Caudate atrophy and impaired frontostriatal connections are linked to executive dysfunction in temporal lobe epilepsy.
- Author(s): Riley, Jeffrey D;
- Moore, Stephanie;
- Cramer, Steven C;
- Lin, Jack J
- et al.
Published Web Locationhttps://doi.org/10.1016/j.yebeh.2011.03.013
This study tested the hypothesis that executive dysfunction, common in temporal lobe epilepsy (TLE), is associated with an abnormal frontostriatal network. Structural and diffusion tensor MR scans, the Wisconsin Card Sorting Test (WCST) targeting cognitive flexibility, and the Trail Making Test B examining parallel sequencing were obtained from 9 patients with left TLE and 17 healthy controls.

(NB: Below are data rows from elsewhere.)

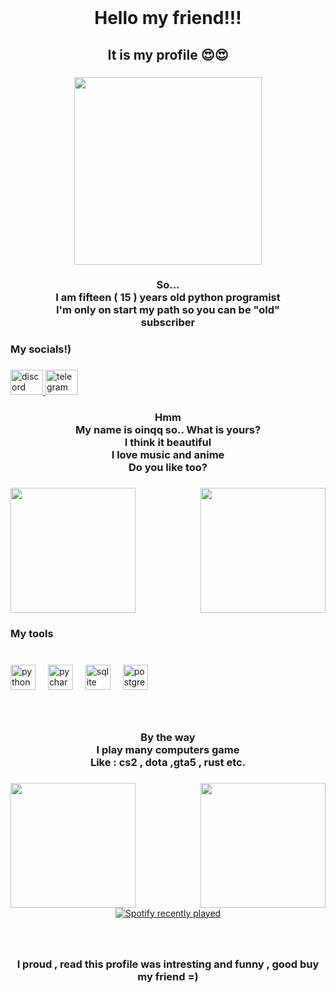 <br clear="both">

<h1 align="center">Hello my friend!!!</h1>

###

<h2 align="center">It is my profile 😍😍</h2>

###

<div align="center">
  <img height="300" src="https://i.pinimg.com/originals/1f/a2/2b/1fa22befc10e3cbacd58c5b407a97997.gif"  />
</div>

###

<h3 align="center">So...<br>I am fifteen ( 15 ) years old python programist<br>I'm only on start my path so you can be "old" <br>subscriber</h3>

###

<h3 align="left">My socials!)</h3>

###

<div align="left">
  <a href="https://discord.com/users/944632344105586730" target="_blank">
    <img src="https://raw.githubusercontent.com/maurodesouza/profile-readme-generator/master/src/assets/icons/social/discord/default.svg" width="52" height="40" alt="discord logo"  />
  </a>
  <a href="https://t.me/oinqqq" target="_blank">
    <img src="https://raw.githubusercontent.com/maurodesouza/profile-readme-generator/master/src/assets/icons/social/telegram/default.svg" width="52" height="40" alt="telegram logo"  />
  </a>
</div>

###

<h3 align="center">Hmm<br>My name is oinqq so..  What is yours?<br>I think it beautiful<br>I love music and anime<br>Do you like too?</h3>

###

<img align="right" height="200" src="https://i.pinimg.com/originals/be/6d/ed/be6ded46b365626b0812a41b75875d59.gif"  />

###

<img align="left" height="200" src="https://i.pinimg.com/originals/36/4e/a6/364ea6cd7bfd00a0260aaf6e2602cd4d.gif"  />

###

<br clear="both">

<h3 align="left">My tools</h3>

###

<br clear="both">

<div align="left">
  <img src="https://cdn.jsdelivr.net/gh/devicons/devicon/icons/python/python-original.svg" height="40" alt="python logo"  />
  <img width="12" />
  <img src="https://cdn.jsdelivr.net/gh/devicons/devicon/icons/pycharm/pycharm-original.svg" height="40" alt="pycharm logo"  />
  <img width="12" />
  <img src="https://cdn.jsdelivr.net/gh/devicons/devicon/icons/sqlite/sqlite-original.svg" height="40" alt="sqlite logo"  />
  <img width="12" />
  <img src="https://cdn.jsdelivr.net/gh/devicons/devicon/icons/postgresql/postgresql-original.svg" height="40" alt="postgresql logo"  />
</div>

###

<br clear="both">

<h3 align="center">By the way<br>I play many computers game <br>Like : cs2 , dota ,gta5 , rust etc.</h3>

###

<img align="left" height="200" src="https://i.pinimg.com/originals/70/84/c6/7084c682f10716fcaf0469b550a92b6a.gif"  />

###

<img align="right" height="200" src="https://i.pinimg.com/originals/93/5c/20/935c20419ae5f3e92c11c864b507f48a.gif"  />

###

<br clear="both">

<div align="center">
  <a href="https://open.spotify.com/user/xbumaa65uudltqwj0fvl6zxvf">
    <img src="https://spotify-recently-played-readme.vercel.app/api?user=xbumaa65uudltqwj0fvl6zxvf&count=3" alt="Spotify recently played"  />
  </a>
</div>

###

<br clear="both">

<h3 align="center">I proud , read this profile was intresting and funny , good buy my friend =)</h3>

###
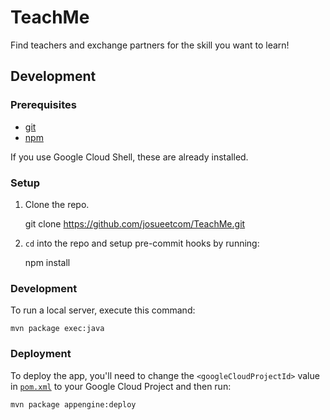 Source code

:# TeachMe

Find teachers and exchange partners for the skill you want to learn!

## Development

### Prerequisites

- [git](https://git-scm.com/)
- [npm](https://www.npmjs.com/get-npm)

If you use Google Cloud Shell, these are already installed.

### Setup

1. Clone the repo.

   git clone https://github.com/josueetcom/TeachMe.git

2. `cd` into the repo and setup pre-commit hooks by running:

   npm install

### Development

To run a local server,
execute this command:

    mvn package exec:java

### Deployment

To deploy the app, you'll need to change the `<googleCloudProjectId>` value in [`pom.xml`](pom.xml#L19) to your Google Cloud Project and then run:

    mvn package appengine:deploy
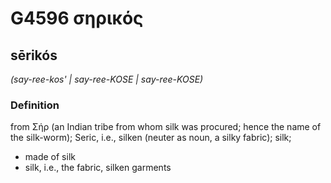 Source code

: # G4596 σηρικός

## sērikós

_(say-ree-kos' | say-ree-KOSE | say-ree-KOSE)_

### Definition

from Σήρ (an Indian tribe from whom silk was procured; hence the name of the silk-worm); Seric, i.e., silken (neuter as noun, a silky fabric); silk; 

- made of silk
- silk, i.e., the fabric, silken garments
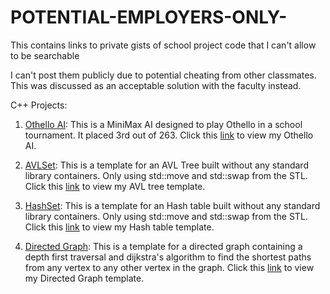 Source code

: # POTENTIAL-EMPLOYERS-ONLY-
This contains links to private gists of school project code that I can't allow to be searchable

I can't post them publicly due to potential cheating from other classmates. This was discussed as an acceptable solution
with the faculty instead.

C++ Projects:

1. [Othello AI](https://gist.github.com/Jihigera/63578ddd5d1e3a404fbd6609122e0baf): This is a MiniMax AI designed to play Othello in a school tournament. It placed 3rd out of 263.
  Click this [link](https://gist.github.com/Jihigera/63578ddd5d1e3a404fbd6609122e0baf) to view my Othello AI.

2. [AVLSet](https://gist.github.com/Jihigera/af9ae26f33c8c975512ea53530a39dd8): This is a template for an AVL Tree built without any standard library containers. Only using 
  std::move and std::swap from the STL.
  Click this [link](https://gist.github.com/Jihigera/af9ae26f33c8c975512ea53530a39dd8) to view my AVL tree template.

3. [HashSet](https://gist.github.com/Jihigera/666d04dece666adfeeddbfa3d98d3edb): This is a template for an Hash table built without any standard library containers. Only using
  std::move and std::swap from the STL.
  Click this [link](https://gist.github.com/Jihigera/666d04dece666adfeeddbfa3d98d3edb) to view my Hash table template.
  
 4. [Directed Graph](https://gist.github.com/Jihigera/71f8aa8440d681e7b8590b774e4b2261): This is a template for a directed graph containing a depth first traversal and dijkstra's
  algorithm to find the shortest paths from any vertex to any other vertex in the graph.
  Click this [link](https://gist.github.com/Jihigera/71f8aa8440d681e7b8590b774e4b2261) to view my Directed Graph template.
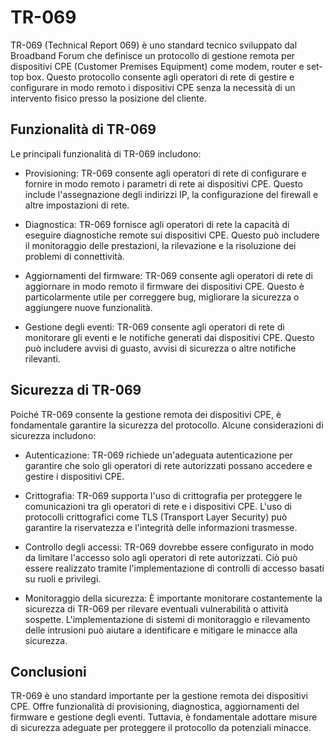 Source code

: # TR-069

TR-069 (Technical Report 069) è uno standard tecnico sviluppato dal Broadband Forum che definisce un protocollo di gestione remota per dispositivi CPE (Customer Premises Equipment) come modem, router e set-top box. Questo protocollo consente agli operatori di rete di gestire e configurare in modo remoto i dispositivi CPE senza la necessità di un intervento fisico presso la posizione del cliente.

## Funzionalità di TR-069

Le principali funzionalità di TR-069 includono:

- Provisioning: TR-069 consente agli operatori di rete di configurare e fornire in modo remoto i parametri di rete ai dispositivi CPE. Questo include l'assegnazione degli indirizzi IP, la configurazione del firewall e altre impostazioni di rete.

- Diagnostica: TR-069 fornisce agli operatori di rete la capacità di eseguire diagnostiche remote sui dispositivi CPE. Questo può includere il monitoraggio delle prestazioni, la rilevazione e la risoluzione dei problemi di connettività.

- Aggiornamenti del firmware: TR-069 consente agli operatori di rete di aggiornare in modo remoto il firmware dei dispositivi CPE. Questo è particolarmente utile per correggere bug, migliorare la sicurezza o aggiungere nuove funzionalità.

- Gestione degli eventi: TR-069 consente agli operatori di rete di monitorare gli eventi e le notifiche generati dai dispositivi CPE. Questo può includere avvisi di guasto, avvisi di sicurezza o altre notifiche rilevanti.

## Sicurezza di TR-069

Poiché TR-069 consente la gestione remota dei dispositivi CPE, è fondamentale garantire la sicurezza del protocollo. Alcune considerazioni di sicurezza includono:

- Autenticazione: TR-069 richiede un'adeguata autenticazione per garantire che solo gli operatori di rete autorizzati possano accedere e gestire i dispositivi CPE.

- Crittografia: TR-069 supporta l'uso di crittografia per proteggere le comunicazioni tra gli operatori di rete e i dispositivi CPE. L'uso di protocolli crittografici come TLS (Transport Layer Security) può garantire la riservatezza e l'integrità delle informazioni trasmesse.

- Controllo degli accessi: TR-069 dovrebbe essere configurato in modo da limitare l'accesso solo agli operatori di rete autorizzati. Ciò può essere realizzato tramite l'implementazione di controlli di accesso basati su ruoli e privilegi.

- Monitoraggio della sicurezza: È importante monitorare costantemente la sicurezza di TR-069 per rilevare eventuali vulnerabilità o attività sospette. L'implementazione di sistemi di monitoraggio e rilevamento delle intrusioni può aiutare a identificare e mitigare le minacce alla sicurezza.

## Conclusioni

TR-069 è uno standard importante per la gestione remota dei dispositivi CPE. Offre funzionalità di provisioning, diagnostica, aggiornamenti del firmware e gestione degli eventi. Tuttavia, è fondamentale adottare misure di sicurezza adeguate per proteggere il protocollo da potenziali minacce.
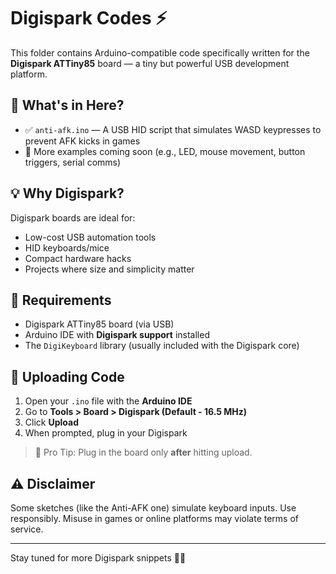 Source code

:# Digispark Codes ⚡

This folder contains Arduino-compatible code specifically written for the **Digispark ATTiny85** board — a tiny but powerful USB development platform.

## 📁 What's in Here?

- ✅ `anti-afk.ino` — A USB HID script that simulates WASD keypresses to prevent AFK kicks in games
- 🚧 More examples coming soon (e.g., LED, mouse movement, button triggers, serial comms)

## 💡 Why Digispark?

Digispark boards are ideal for:
- Low-cost USB automation tools
- HID keyboards/mice
- Compact hardware hacks
- Projects where size and simplicity matter

## 🧰 Requirements

- Digispark ATTiny85 board (via USB)
- Arduino IDE with **Digispark support** installed
- The `DigiKeyboard` library (usually included with the Digispark core)

## 🚀 Uploading Code

1. Open your `.ino` file with the **Arduino IDE**
2. Go to **Tools > Board > Digispark (Default - 16.5 MHz)**
3. Click **Upload**
4. When prompted, plug in your Digispark

> 🔌 Pro Tip: Plug in the board only **after** hitting upload.

## ⚠️ Disclaimer

Some sketches (like the Anti-AFK one) simulate keyboard inputs. Use responsibly. Misuse in games or online platforms may violate terms of service.

---

Stay tuned for more Digispark snippets 🔧💥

The five major findings were: (1) Caudate volume is reduced on the left side in TLE. (2) The atrophy involves the dorsal and ventral head of the caudate. (3) These atrophic caudate regions have a corresponding high probability of connections to dorsal prefrontal, anterior cingulate, and orbitofrontal cortex. (4) Smaller caudate volumes are linked to greater numbers of WCST perseverative errors. (5) Reduced connections between caudate and dorsal prefrontal cortex correlated with poorer scores on the Trail Making Test B. The results suggest that atrophy in the dorsal head of the caudate might disrupt frontostriatal networks that are critical for executive functioning in TLE.